(WORK TO COMPLETE)
Pull out every line below containing the word "RequestMapping".

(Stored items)
↓
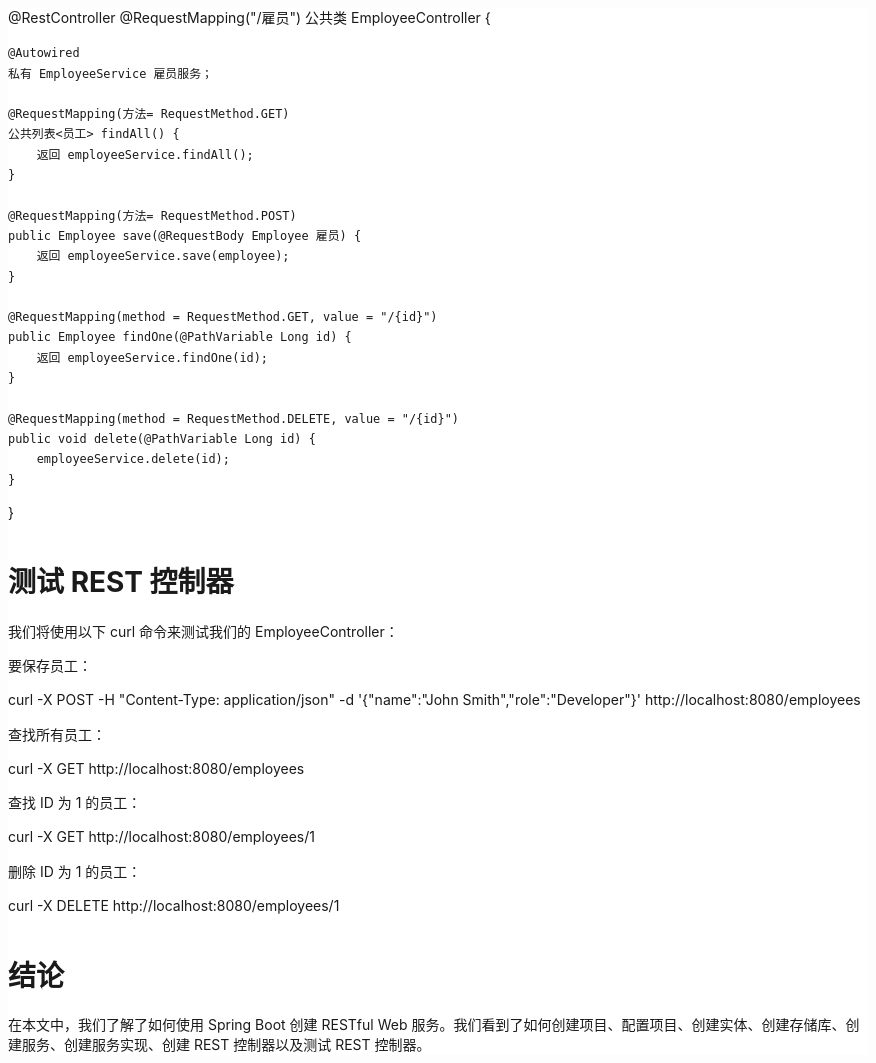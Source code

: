 @RestController
@RequestMapping("/雇员")
公共类 EmployeeController {

    @Autowired
    私有 EmployeeService 雇员服务；

    @RequestMapping(方法= RequestMethod.GET)
    公共列表<员工> findAll() {
        返回 employeeService.findAll();
    }

    @RequestMapping(方法= RequestMethod.POST)
    public Employee save(@RequestBody Employee 雇员) {
        返回 employeeService.save(employee);
    }

    @RequestMapping(method = RequestMethod.GET, value = "/{id}")
    public Employee findOne(@PathVariable Long id) {
        返回 employeeService.findOne(id);
    }

    @RequestMapping(method = RequestMethod.DELETE, value = "/{id}")
    public void delete(@PathVariable Long id) {
        employeeService.delete(id);
    }
}

# 测试 REST 控制器

我们将使用以下 curl 命令来测试我们的 EmployeeController：

要保存员工：

curl -X POST -H "Content-Type: application/json" -d '{"name":"John Smith","role":"Developer"}' http://localhost:8080/employees

查找所有员工：

curl -X GET http://localhost:8080/employees

查找 ID 为 1 的员工：

curl -X GET http://localhost:8080/employees/1

删除 ID 为 1 的员工：

curl -X DELETE http://localhost:8080/employees/1

# 结论

在本文中，我们了解了如何使用 Spring Boot 创建 RESTful Web 服务。我们看到了如何创建项目、配置项目、创建实体、创建存储库、创建服务、创建服务实现、创建 REST 控制器以及测试 REST 控制器。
↑
(WRITTEN RESPONSE)
@RequestMapping("/雇员")
    @RequestMapping(方法= RequestMethod.GET)
    @RequestMapping(方法= RequestMethod.POST)
    @RequestMapping(method = RequestMethod.GET, value = "/{id}")
    @RequestMapping(method = RequestMethod.DELETE, value = "/{id}")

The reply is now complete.